Racial profiling policy under fire
Ottawa police's racial profiling policy is less than a week old, but it is already being criticized by victims whose court case initiated it.
Harbi Gabad and Kazeli Chiteta co-owned the Ambassador Bar and Grill in 2004 when police raided the Bank Street restaurant, handcuffing every black person inside. A lone white man was left alone.
Officers said they were following a report of a black man with a gun, but the gun was never found and no one was charged. Gabad was also treated at hospital for a cut to his head.

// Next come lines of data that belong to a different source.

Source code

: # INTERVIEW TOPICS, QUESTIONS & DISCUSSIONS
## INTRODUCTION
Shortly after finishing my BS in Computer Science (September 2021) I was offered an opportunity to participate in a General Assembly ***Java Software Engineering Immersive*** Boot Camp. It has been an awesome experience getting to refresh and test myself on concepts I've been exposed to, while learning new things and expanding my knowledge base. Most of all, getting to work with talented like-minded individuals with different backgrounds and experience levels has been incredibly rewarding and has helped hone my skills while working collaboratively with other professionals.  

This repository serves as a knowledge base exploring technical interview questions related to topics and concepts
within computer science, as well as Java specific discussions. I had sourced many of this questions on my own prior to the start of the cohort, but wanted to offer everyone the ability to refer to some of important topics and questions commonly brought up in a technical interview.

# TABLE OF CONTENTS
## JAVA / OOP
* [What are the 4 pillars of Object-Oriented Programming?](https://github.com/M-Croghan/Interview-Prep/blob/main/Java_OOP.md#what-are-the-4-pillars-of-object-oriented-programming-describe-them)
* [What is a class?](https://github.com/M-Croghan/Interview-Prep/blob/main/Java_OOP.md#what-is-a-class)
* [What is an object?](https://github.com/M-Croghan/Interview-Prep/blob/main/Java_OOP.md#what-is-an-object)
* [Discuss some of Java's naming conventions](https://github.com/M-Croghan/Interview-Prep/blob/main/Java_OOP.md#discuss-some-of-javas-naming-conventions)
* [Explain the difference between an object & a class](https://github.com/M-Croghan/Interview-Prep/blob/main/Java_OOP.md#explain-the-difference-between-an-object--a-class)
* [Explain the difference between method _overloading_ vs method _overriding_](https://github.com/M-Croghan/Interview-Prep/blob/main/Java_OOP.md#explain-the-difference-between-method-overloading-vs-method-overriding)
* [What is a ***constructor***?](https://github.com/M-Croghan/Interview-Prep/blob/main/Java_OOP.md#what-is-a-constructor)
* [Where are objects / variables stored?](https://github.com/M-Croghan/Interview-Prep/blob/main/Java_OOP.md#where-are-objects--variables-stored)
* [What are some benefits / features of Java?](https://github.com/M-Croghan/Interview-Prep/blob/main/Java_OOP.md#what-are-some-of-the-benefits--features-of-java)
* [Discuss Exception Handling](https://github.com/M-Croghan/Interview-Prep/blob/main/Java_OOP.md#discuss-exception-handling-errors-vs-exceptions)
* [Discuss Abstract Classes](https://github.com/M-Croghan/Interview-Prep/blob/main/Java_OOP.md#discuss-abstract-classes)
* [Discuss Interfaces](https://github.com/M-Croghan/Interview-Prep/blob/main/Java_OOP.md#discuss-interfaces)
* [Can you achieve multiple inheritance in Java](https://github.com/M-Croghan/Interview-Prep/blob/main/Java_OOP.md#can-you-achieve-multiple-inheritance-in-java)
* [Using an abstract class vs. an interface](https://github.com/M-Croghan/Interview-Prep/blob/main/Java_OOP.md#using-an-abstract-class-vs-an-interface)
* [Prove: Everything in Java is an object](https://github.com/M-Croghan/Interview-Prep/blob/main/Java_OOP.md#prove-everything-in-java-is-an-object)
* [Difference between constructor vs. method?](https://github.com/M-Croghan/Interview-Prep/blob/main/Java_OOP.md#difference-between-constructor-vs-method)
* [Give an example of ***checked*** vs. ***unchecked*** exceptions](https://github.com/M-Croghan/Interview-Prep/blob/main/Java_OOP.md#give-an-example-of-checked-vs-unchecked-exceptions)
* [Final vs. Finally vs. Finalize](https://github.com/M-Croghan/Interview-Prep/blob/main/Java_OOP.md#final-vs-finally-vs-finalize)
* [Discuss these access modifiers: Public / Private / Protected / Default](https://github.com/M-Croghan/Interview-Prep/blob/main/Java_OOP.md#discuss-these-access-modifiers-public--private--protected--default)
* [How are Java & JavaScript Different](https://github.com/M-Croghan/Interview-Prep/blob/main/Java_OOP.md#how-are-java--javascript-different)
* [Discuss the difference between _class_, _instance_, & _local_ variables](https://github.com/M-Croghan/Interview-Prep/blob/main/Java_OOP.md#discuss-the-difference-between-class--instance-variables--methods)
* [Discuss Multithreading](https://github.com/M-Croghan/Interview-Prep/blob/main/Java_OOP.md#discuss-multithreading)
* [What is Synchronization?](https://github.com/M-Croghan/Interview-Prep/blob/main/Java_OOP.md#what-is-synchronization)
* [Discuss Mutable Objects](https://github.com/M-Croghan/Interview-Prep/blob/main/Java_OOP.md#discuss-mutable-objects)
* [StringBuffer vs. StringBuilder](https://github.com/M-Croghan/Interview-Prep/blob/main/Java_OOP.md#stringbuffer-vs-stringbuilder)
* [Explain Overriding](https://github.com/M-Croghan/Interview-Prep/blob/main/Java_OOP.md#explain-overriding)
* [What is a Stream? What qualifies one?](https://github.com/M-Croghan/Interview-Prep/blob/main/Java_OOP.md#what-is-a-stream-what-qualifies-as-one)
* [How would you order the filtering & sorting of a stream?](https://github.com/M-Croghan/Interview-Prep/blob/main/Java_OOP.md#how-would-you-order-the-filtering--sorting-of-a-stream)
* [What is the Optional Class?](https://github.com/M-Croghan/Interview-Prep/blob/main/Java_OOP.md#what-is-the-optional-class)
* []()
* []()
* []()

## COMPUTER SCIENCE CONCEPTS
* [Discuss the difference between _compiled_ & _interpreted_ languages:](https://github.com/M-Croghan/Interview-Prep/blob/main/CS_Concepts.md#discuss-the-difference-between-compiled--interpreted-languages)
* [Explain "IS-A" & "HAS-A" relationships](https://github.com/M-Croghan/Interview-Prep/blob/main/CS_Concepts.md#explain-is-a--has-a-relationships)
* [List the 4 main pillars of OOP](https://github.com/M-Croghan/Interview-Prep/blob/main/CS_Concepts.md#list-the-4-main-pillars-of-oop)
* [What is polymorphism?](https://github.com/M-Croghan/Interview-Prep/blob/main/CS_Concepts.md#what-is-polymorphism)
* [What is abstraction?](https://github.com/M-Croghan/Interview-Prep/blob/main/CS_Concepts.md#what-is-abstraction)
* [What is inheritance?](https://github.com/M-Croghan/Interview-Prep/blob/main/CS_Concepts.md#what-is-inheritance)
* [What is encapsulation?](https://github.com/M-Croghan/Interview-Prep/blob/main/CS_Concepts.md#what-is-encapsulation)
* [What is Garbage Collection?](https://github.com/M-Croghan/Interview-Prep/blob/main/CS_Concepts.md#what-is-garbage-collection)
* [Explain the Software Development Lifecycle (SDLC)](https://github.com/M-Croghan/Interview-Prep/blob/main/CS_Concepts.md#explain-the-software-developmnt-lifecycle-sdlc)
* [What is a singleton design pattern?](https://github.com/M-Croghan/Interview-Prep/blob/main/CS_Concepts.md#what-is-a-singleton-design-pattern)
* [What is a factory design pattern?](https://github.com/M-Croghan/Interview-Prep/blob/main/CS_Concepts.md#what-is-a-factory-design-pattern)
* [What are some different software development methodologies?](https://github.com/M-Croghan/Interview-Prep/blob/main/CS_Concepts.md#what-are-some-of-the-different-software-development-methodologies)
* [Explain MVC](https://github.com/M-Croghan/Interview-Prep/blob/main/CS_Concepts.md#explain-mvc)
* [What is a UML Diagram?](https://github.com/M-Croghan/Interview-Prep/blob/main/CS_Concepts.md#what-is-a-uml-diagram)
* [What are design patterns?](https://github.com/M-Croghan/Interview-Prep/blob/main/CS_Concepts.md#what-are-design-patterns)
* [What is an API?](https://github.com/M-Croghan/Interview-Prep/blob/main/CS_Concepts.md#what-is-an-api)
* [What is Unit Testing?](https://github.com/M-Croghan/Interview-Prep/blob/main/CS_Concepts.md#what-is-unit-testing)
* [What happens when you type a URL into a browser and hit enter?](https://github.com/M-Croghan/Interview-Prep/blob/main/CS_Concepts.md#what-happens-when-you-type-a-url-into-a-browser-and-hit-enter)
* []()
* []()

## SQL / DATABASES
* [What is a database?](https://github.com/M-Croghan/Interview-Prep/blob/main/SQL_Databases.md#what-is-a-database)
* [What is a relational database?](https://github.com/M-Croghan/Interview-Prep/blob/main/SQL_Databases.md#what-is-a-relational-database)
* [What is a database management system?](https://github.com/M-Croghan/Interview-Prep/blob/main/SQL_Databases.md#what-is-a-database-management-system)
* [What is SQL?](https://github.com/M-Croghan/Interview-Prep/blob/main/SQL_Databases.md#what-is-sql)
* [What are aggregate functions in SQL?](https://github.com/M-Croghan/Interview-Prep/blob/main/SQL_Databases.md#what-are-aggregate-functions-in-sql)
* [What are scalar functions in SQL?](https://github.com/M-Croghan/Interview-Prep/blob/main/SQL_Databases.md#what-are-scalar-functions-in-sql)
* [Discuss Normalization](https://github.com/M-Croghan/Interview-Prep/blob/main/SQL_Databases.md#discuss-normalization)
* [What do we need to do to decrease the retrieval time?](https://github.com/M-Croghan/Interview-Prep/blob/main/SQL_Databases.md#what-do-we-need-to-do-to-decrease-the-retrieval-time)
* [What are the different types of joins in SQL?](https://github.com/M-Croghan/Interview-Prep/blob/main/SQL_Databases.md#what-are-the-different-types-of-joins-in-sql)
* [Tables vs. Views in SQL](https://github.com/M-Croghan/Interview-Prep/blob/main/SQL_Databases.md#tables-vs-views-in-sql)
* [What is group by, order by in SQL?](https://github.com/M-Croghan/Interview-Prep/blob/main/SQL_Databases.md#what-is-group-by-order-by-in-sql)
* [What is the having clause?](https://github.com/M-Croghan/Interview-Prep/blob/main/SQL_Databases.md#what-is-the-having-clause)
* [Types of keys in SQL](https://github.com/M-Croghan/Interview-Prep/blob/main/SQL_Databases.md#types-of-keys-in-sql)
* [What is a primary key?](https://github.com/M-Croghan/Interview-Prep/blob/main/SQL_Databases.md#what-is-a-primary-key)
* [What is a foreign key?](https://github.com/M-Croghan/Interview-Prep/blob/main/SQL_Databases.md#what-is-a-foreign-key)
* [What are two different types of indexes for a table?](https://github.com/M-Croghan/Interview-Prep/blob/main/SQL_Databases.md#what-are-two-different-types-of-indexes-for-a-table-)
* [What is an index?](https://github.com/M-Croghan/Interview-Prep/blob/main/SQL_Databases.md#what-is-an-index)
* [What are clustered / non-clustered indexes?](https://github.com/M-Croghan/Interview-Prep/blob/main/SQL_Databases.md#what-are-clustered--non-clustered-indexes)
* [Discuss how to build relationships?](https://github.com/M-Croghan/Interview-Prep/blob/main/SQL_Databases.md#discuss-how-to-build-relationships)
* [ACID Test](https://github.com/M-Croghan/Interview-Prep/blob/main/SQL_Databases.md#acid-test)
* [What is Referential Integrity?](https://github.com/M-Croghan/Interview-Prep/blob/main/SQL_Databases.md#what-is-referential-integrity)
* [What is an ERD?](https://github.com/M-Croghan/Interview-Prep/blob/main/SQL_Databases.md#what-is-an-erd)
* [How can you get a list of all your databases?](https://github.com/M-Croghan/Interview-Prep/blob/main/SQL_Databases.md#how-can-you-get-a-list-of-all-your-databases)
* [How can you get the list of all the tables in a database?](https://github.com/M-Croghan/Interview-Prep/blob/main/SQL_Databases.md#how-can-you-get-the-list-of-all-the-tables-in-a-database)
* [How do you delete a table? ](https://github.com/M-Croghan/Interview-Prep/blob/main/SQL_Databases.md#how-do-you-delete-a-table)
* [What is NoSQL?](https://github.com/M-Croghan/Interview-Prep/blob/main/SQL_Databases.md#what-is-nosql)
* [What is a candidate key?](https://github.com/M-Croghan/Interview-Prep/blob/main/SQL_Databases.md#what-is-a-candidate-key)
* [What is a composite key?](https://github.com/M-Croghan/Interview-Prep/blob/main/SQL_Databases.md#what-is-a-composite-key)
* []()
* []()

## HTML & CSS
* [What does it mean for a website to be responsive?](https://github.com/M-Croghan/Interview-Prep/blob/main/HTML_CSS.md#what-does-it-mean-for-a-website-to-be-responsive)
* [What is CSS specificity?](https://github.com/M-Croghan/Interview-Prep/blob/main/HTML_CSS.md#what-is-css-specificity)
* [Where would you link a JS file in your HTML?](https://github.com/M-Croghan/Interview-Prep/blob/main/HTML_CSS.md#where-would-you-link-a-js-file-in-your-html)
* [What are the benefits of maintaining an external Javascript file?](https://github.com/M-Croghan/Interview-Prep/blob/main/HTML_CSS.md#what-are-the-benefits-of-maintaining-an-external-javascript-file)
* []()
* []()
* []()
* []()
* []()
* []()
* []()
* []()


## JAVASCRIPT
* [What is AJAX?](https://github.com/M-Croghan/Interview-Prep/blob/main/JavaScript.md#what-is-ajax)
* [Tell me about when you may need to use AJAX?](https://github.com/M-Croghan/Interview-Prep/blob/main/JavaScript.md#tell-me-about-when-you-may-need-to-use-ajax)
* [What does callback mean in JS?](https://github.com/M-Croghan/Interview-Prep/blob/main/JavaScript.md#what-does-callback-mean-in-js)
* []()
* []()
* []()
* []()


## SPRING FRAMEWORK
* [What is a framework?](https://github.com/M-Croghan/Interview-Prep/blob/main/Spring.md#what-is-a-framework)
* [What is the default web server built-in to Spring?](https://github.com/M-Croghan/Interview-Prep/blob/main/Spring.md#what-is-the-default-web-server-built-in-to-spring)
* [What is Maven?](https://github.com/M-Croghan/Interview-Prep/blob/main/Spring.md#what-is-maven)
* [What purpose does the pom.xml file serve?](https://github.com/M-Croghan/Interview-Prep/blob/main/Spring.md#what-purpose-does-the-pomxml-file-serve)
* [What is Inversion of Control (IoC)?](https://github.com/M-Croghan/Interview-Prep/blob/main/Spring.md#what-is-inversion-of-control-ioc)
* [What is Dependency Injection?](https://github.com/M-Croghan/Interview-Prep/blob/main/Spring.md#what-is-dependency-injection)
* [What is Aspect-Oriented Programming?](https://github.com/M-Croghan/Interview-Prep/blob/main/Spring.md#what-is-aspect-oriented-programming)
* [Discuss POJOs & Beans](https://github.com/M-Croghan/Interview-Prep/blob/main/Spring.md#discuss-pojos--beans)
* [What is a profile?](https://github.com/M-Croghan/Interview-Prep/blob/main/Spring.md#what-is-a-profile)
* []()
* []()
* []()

The force's new policy unveiled Tuesday states police are now required to look for physical characteristics in a suspect description beyond race or ethnicity, such as matching height or weight.
Also, a police officer's main goal when pulling someone over has to be to conduct a traffic investigation, not a criminal one. That has to be case even if there is a traffic violation.
But Gabad and Chiteta said there is something missing. Gabad believes the policy will be most effective if the policy outlines specific punishments for individual officers who break the rules.
At the same time, he also wants rewards for fair policing.
"There are good cops doing a good job, but good cops need a reward, compensated for their good work in the community," he said.
Gabad added police never issued an official apology for the incident — and he is still waiting. He did get a financial settlement in 2009, though that took five years in court.
Ottawa police officers will be trained on the new racial profiling policy by early fall and a full review will be completed at the end of November.